According to the results, most of the participants experienced high to moderate maternal-fetal attachment. A previous study displayed that most of the pregnant women showed high maternal-fetal attachment behaviors (9). This study showed that most of the samples had high to moderate spiritual health. Also, other studies reported that more than half of the pregnant women had high spiritual health (13, 17). Pregnancy is a sensitive period for broadening or renewing feelings about spirituality that help to protect the mother against negative outcomes of pregnancy changes. Spiritual beliefs create some positive effects such as meaning and purpose in pregnancy (31). According to the findings of the present study, more than half (67%) of the pregnant women had moderate to high levels of stress, which is consistent with the results of a study conducted in 2012, in which 94% of the women had low to moderate stress and 6% suffered from high levels of stress (32).

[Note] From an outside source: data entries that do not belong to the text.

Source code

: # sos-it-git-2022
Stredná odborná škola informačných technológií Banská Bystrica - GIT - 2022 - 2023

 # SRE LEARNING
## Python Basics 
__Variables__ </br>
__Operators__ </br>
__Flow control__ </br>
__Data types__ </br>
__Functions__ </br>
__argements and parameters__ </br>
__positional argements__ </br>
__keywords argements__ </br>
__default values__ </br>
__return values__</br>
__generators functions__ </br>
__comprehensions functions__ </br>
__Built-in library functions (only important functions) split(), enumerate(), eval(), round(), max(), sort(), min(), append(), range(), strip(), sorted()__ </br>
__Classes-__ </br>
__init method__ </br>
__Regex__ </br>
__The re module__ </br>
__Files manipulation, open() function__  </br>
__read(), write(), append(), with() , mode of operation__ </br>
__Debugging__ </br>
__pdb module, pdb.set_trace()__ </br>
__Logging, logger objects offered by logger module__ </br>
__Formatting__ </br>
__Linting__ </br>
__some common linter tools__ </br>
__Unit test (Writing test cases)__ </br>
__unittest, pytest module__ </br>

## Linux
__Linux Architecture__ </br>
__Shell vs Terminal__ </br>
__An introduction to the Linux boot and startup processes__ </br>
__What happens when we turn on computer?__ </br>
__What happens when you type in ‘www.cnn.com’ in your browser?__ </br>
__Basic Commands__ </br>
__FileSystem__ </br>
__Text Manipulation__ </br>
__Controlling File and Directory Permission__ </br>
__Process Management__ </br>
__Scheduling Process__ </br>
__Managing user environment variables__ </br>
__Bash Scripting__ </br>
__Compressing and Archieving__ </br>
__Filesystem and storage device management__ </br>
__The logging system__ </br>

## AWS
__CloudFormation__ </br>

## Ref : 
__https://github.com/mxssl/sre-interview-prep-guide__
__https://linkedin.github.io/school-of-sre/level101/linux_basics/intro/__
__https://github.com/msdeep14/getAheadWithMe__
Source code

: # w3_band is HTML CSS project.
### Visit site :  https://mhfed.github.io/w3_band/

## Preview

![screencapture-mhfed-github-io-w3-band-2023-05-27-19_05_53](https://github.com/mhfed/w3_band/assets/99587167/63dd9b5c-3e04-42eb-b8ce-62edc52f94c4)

5.1. Limitations and Suggestions
The current study had limitations, including not investigating factors that can mediate between stress, spiritual health, and attachment, such as the mother’s adaptation and self-esteem. Therefore, the authors recommend investigating these factors in future studies, including adaptation and self-esteem. Given the cross-sectional nature of this research, a similar study should be conducted in a longitudinal form from the beginning to the end of pregnancy to compare the pregnancy outcomes based on the trimesters to find how maternal-fetal attachment and spiritual health affect maternal stress. Interventional studies are also recommended to be conducted to investigate the effect of spiritual therapy on stress and attachment behaviors as well as the effect of higher attachment on pregnant women’s mental health.
5.2. Conclusion
This study demonstrated a correlation between maternal-fetal attachment and prenatal stress, while spiritual health was not correlated with prenatal stress; however, spiritual health was could predict certain subscales of stress. Therefore, regarding the importance of the mental health of pregnant women, health policymakers are recommended to pay further attention to spiritual health and maternal-fetal attachment behaviors while providing midwifery care.